Stored data:
###

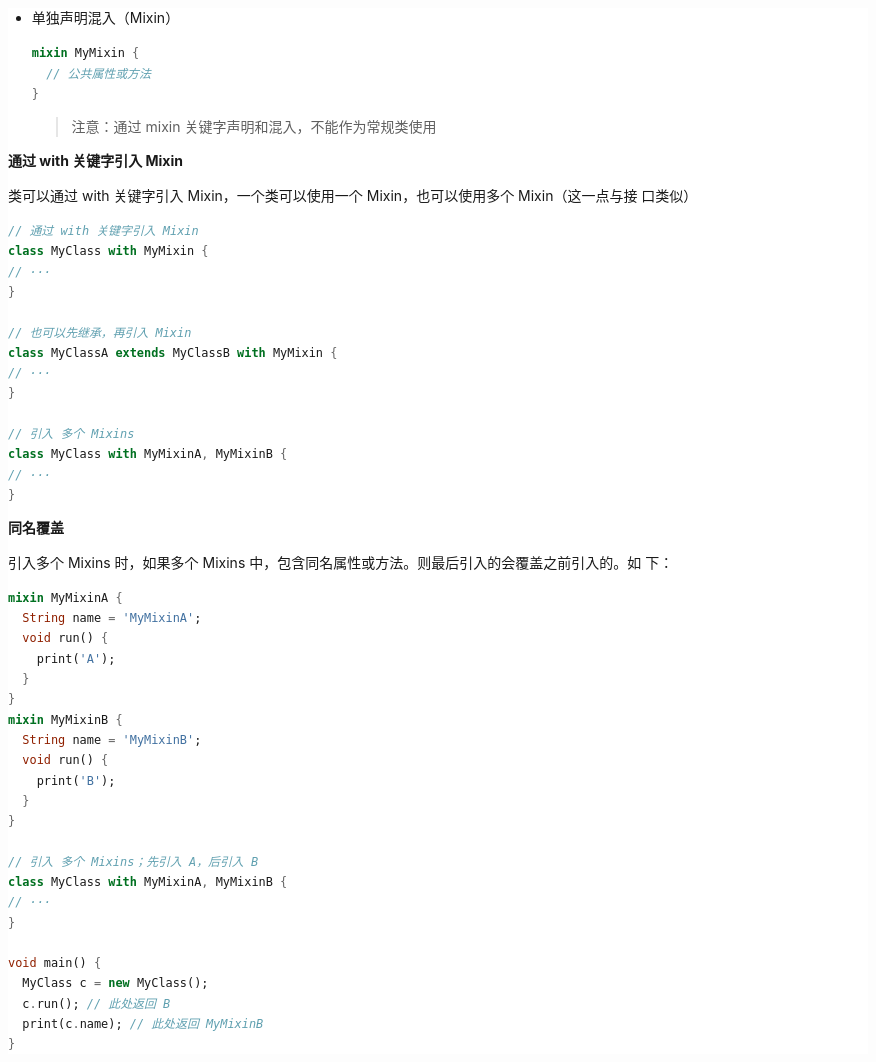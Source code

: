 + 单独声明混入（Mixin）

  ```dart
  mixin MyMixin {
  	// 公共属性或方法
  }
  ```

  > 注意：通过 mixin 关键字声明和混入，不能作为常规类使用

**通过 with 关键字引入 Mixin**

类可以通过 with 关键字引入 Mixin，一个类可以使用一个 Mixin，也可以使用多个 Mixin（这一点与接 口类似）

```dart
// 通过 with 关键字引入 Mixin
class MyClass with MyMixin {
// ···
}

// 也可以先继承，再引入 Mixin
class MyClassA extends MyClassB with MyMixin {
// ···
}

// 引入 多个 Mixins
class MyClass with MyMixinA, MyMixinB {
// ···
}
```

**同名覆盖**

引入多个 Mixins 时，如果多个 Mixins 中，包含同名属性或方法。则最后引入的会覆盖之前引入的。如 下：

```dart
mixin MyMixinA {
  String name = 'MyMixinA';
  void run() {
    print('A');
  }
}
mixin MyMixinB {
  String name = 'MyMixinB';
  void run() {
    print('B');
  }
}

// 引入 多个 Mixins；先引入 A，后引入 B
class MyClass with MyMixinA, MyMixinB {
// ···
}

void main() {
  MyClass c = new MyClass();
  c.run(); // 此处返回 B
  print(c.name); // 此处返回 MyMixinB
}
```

###

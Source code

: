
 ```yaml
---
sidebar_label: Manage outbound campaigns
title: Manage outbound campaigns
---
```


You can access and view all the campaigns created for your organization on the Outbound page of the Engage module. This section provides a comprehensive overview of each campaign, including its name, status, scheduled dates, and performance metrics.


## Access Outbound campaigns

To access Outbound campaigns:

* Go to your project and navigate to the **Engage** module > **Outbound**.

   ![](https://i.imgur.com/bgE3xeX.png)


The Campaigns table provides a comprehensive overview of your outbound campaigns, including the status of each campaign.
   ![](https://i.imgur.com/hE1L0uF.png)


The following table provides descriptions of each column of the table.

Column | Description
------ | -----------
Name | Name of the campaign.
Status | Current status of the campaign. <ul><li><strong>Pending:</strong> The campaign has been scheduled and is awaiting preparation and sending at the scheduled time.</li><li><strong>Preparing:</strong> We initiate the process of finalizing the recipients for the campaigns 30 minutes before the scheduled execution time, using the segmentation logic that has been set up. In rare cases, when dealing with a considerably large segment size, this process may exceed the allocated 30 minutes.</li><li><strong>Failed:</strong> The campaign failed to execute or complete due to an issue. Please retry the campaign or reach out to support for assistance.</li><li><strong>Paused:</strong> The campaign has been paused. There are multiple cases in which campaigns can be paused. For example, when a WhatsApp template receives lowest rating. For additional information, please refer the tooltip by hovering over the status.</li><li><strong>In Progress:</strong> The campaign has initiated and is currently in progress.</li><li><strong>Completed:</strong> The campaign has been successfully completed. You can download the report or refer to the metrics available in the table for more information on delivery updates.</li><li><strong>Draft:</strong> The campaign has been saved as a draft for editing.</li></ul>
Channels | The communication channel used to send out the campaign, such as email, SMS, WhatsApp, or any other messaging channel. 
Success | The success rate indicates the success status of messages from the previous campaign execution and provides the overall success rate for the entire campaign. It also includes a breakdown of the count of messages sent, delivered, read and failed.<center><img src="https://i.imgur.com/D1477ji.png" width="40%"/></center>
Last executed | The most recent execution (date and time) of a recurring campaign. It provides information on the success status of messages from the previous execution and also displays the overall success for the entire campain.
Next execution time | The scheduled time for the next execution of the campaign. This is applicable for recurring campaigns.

###

Of the lines above, extract only those from the line with "Success | The" to the line with "Next execution time", both included, exactly as written.

Success | The success rate indicates the success status of messages from the previous campaign execution and provides the overall success rate for the entire campaign. It also includes a breakdown of the count of messages sent, delivered, read and failed.<center><img src="https://i.imgur.com/D1477ji.png" width="40%"/></center>
Last executed | The most recent execution (date and time) of a recurring campaign. It provides information on the success status of messages from the previous execution and also displays the overall success for the entire campain.
Next execution time | The scheduled time for the next execution of the campaign. This is applicable for recurring campaigns.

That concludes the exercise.